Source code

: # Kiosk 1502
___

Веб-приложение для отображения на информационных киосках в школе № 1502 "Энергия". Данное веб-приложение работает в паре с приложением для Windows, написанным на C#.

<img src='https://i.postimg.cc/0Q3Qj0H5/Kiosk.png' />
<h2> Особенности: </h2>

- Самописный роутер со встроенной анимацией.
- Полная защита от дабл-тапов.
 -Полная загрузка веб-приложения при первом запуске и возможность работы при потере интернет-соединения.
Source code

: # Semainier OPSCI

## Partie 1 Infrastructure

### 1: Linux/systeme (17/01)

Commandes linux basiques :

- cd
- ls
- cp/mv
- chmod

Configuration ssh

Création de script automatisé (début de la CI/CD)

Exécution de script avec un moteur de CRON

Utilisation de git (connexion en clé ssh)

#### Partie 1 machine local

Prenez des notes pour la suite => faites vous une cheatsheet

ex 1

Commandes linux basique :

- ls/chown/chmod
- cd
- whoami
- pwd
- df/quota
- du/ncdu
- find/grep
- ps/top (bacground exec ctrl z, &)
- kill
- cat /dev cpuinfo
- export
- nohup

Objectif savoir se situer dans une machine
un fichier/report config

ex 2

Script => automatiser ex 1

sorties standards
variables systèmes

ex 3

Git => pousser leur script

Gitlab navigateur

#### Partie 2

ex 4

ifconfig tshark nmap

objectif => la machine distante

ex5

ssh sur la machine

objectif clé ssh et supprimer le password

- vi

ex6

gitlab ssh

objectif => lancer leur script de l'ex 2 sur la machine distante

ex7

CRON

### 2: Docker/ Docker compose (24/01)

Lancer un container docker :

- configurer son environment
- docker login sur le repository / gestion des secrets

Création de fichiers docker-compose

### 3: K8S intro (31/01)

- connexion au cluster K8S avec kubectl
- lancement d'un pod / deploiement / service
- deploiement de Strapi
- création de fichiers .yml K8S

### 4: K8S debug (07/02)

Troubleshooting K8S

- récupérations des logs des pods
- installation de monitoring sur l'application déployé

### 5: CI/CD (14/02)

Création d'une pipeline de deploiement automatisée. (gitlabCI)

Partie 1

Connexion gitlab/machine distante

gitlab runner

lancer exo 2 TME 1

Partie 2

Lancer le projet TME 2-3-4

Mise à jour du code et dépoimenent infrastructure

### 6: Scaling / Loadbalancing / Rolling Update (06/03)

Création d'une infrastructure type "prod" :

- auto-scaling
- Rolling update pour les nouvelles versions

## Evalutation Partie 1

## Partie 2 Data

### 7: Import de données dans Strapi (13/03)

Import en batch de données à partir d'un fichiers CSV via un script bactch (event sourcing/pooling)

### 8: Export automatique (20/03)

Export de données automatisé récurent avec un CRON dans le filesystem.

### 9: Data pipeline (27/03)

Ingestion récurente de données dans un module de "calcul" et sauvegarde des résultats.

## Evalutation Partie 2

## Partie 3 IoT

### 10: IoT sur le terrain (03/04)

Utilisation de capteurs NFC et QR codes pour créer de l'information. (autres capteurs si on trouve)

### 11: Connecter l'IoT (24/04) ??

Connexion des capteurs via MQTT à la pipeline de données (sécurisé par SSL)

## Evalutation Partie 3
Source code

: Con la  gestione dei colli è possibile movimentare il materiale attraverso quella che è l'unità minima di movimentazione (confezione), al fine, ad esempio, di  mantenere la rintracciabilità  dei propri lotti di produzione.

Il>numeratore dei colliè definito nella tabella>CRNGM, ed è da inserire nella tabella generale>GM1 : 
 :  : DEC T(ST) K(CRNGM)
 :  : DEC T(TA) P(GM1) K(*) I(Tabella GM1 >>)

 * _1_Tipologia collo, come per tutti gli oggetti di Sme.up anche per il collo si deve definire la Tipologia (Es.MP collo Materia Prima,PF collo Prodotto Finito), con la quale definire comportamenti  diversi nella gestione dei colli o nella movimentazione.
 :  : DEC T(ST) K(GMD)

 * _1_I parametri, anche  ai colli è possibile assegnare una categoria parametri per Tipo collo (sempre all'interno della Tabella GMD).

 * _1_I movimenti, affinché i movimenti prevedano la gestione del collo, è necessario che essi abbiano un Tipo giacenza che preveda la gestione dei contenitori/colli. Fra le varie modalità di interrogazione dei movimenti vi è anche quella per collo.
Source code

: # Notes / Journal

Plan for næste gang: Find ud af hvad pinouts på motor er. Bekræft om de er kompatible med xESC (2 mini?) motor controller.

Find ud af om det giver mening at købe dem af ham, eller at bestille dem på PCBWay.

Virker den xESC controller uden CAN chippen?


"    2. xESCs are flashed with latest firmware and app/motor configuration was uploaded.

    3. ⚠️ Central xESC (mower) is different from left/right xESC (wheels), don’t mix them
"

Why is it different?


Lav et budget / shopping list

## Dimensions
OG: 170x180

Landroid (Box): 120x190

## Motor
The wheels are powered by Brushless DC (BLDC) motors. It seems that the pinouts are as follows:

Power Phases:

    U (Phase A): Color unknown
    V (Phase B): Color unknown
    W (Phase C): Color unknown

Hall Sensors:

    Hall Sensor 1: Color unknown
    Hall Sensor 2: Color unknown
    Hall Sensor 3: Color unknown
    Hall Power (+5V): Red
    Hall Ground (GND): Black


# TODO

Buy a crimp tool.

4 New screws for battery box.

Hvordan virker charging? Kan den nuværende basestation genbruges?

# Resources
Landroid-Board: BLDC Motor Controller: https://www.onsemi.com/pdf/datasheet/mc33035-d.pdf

----

## Task prompt
Your answer should be every line from the material above in which the word "Import" appears.

## Response area
### 7: Import de données dans Strapi (13/03)
Import en batch de données à partir d'un fichiers CSV via un script bactch (event sourcing/pooling)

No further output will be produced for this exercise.